The armored car was charging back into the square, plunging into the wave of scattering men, women, children, guns spitting at the hysterical crowd. It crushed vendors in their stalls, broke and scattered pottery and fruit, littering the earth with the colors of blood and mocking gaiety. Many were trapped against the wall where earlier the executions had taken place.
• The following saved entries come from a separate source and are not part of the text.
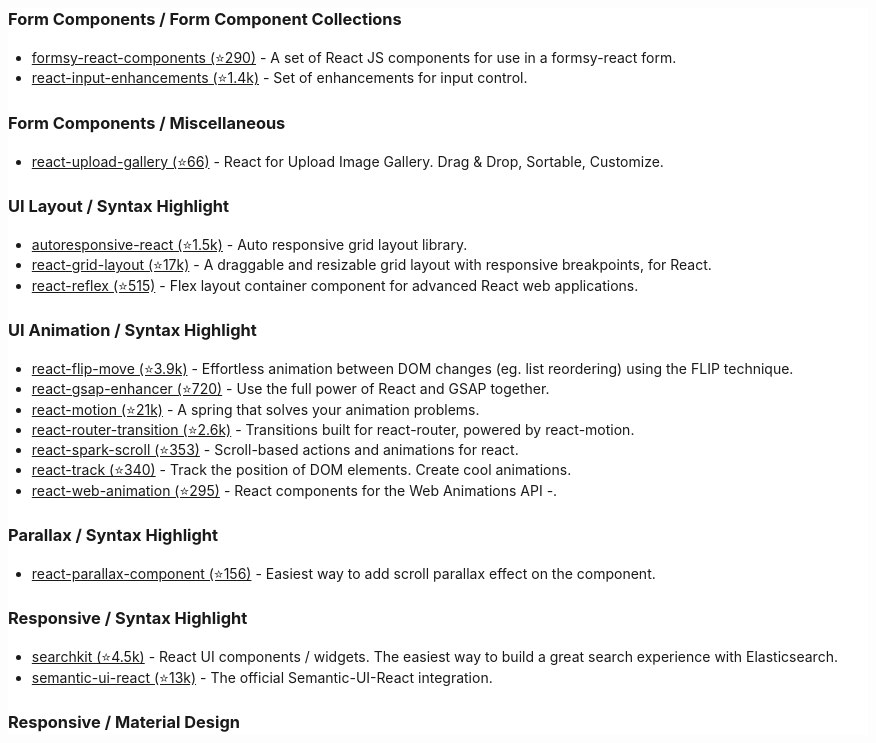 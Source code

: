 ### Form Components / Form Component Collections

*   [formsy-react-components (⭐290)](https://github.com/twisty/formsy-react-components) - A set of React JS components for use in a formsy-react form.
*   [react-input-enhancements (⭐1.4k)](https://github.com/alexkuz/react-input-enhancements) - Set of enhancements for input control.

### Form Components / Miscellaneous

*   [react-upload-gallery (⭐66)](https://github.com/TPMinan/react-upload-gallery) - React for Upload Image Gallery. Drag & Drop, Sortable, Customize.

### UI Layout / Syntax Highlight

*   [autoresponsive-react (⭐1.5k)](https://github.com/xudafeng/autoresponsive-react) - Auto responsive grid layout library.
*   [react-grid-layout (⭐17k)](https://github.com/STRML/react-grid-layout) - A draggable and resizable grid layout with responsive breakpoints, for React.
*   [react-reflex (⭐515)](https://github.com/leefsmp/Re-Flex) - Flex layout container component for advanced React web applications.

### UI Animation / Syntax Highlight

*   [react-flip-move (⭐3.9k)](https://github.com/joshwcomeau/react-flip-move) - Effortless animation between DOM changes (eg. list reordering) using the FLIP technique.
*   [react-gsap-enhancer (⭐720)](https://github.com/azazdeaz/react-gsap-enhancer) - Use the full power of React and GSAP together.
*   [react-motion (⭐21k)](https://github.com/chenglou/react-motion) - A spring that solves your animation problems.
*   [react-router-transition (⭐2.6k)](https://github.com/maisano/react-router-transition) - Transitions built for react-router, powered by react-motion.
*   [react-spark-scroll (⭐353)](https://github.com/gilbox/react-spark-scroll) - Scroll-based actions and animations for react.
*   [react-track (⭐340)](https://github.com/gilbox/react-track) - Track the position of DOM elements. Create cool animations.
*   [react-web-animation (⭐295)](https://github.com/bringking/react-web-animation) - React components for the Web Animations API -.

### Parallax / Syntax Highlight

*   [react-parallax-component (⭐156)](https://github.com/keske/react-parallax-component) - Easiest way to add scroll parallax effect on the component.

### Responsive / Syntax Highlight

*   [searchkit (⭐4.5k)](https://github.com/searchkit/searchkit) - React UI components / widgets. The easiest way to build a great search experience with Elasticsearch.
*   [semantic-ui-react (⭐13k)](https://github.com/Semantic-Org/Semantic-UI-React) - The official Semantic-UI-React integration.

### Responsive / Material Design
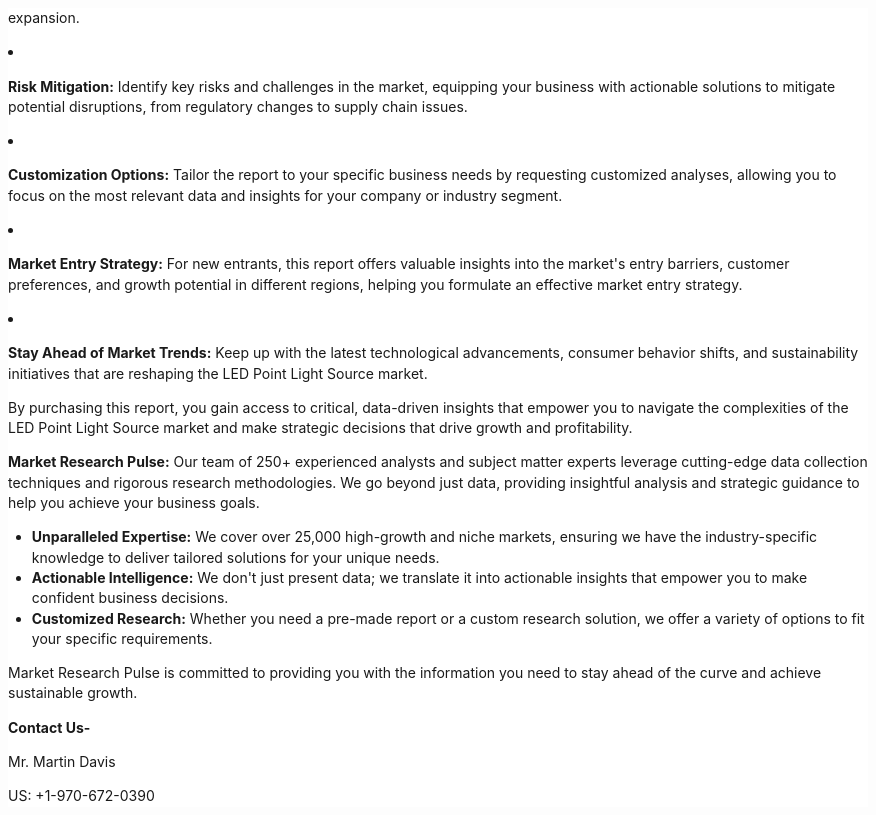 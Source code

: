 expansion.</p></li><li><p><strong>Risk Mitigation:</strong> Identify key risks and challenges in the market, equipping your business with actionable solutions to mitigate potential disruptions, from regulatory changes to supply chain issues.</p></li><li><p><strong>Customization Options:</strong> Tailor the report to your specific business needs by requesting customized analyses, allowing you to focus on the most relevant data and insights for your company or industry segment.</p></li><li><p><strong>Market Entry Strategy:</strong> For new entrants, this report offers valuable insights into the market's entry barriers, customer preferences, and growth potential in different regions, helping you formulate an effective market entry strategy.</p></li><li><p><strong>Stay Ahead of Market Trends:</strong> Keep up with the latest technological advancements, consumer behavior shifts, and sustainability initiatives that are reshaping the LED Point Light Source market.</p></li></ol><p>By purchasing this report, you gain access to critical, data-driven insights that empower you to navigate the complexities of the LED Point Light Source market and make strategic decisions that drive growth and profitability.</p><p><strong>Market Research Pulse:</strong>&nbsp;Our team of 250+ experienced analysts and subject matter experts leverage cutting-edge data collection techniques and rigorous research methodologies. We go beyond just data, providing insightful analysis and strategic guidance to help you achieve your business goals.</p><ul><li><strong>Unparalleled Expertise:</strong>&nbsp;We cover over 25,000 high-growth and niche markets, ensuring we have the industry-specific knowledge to deliver tailored solutions for your unique needs.</li><li><strong>Actionable Intelligence:</strong>&nbsp;We don't just present data; we translate it into actionable insights that empower you to make confident business decisions.</li><li><strong>Customized Research:</strong>&nbsp;Whether you need a pre-made report or a custom research solution, we offer a variety of options to fit your specific requirements.</li></ul><p>Market Research Pulse is committed to providing you with the information you need to stay ahead of the curve and achieve sustainable growth.</p><p><strong>Contact Us-</strong></p><p>Mr. Martin Davis</p><p>US: +1-970-672-0390</p>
They scrambled up and over the wall like ants, but the twin 7.62mms found them and chopped them down in
bunches as blood and tissue splattered and screams and shrieks echoed horribly under the azure sky.
Someone—Ausi or one of his lieutenants, or perhaps just the commander of the armored car—had gone crazy.
Durell’s stomach twisted into knots: he still could not catch sight of his people.
A sense of grim horror came with the wails and moans of the fleeing and the wounded as the armored Panhard squashed the fallen and the slow, tumbling them across the debris-strewn earth.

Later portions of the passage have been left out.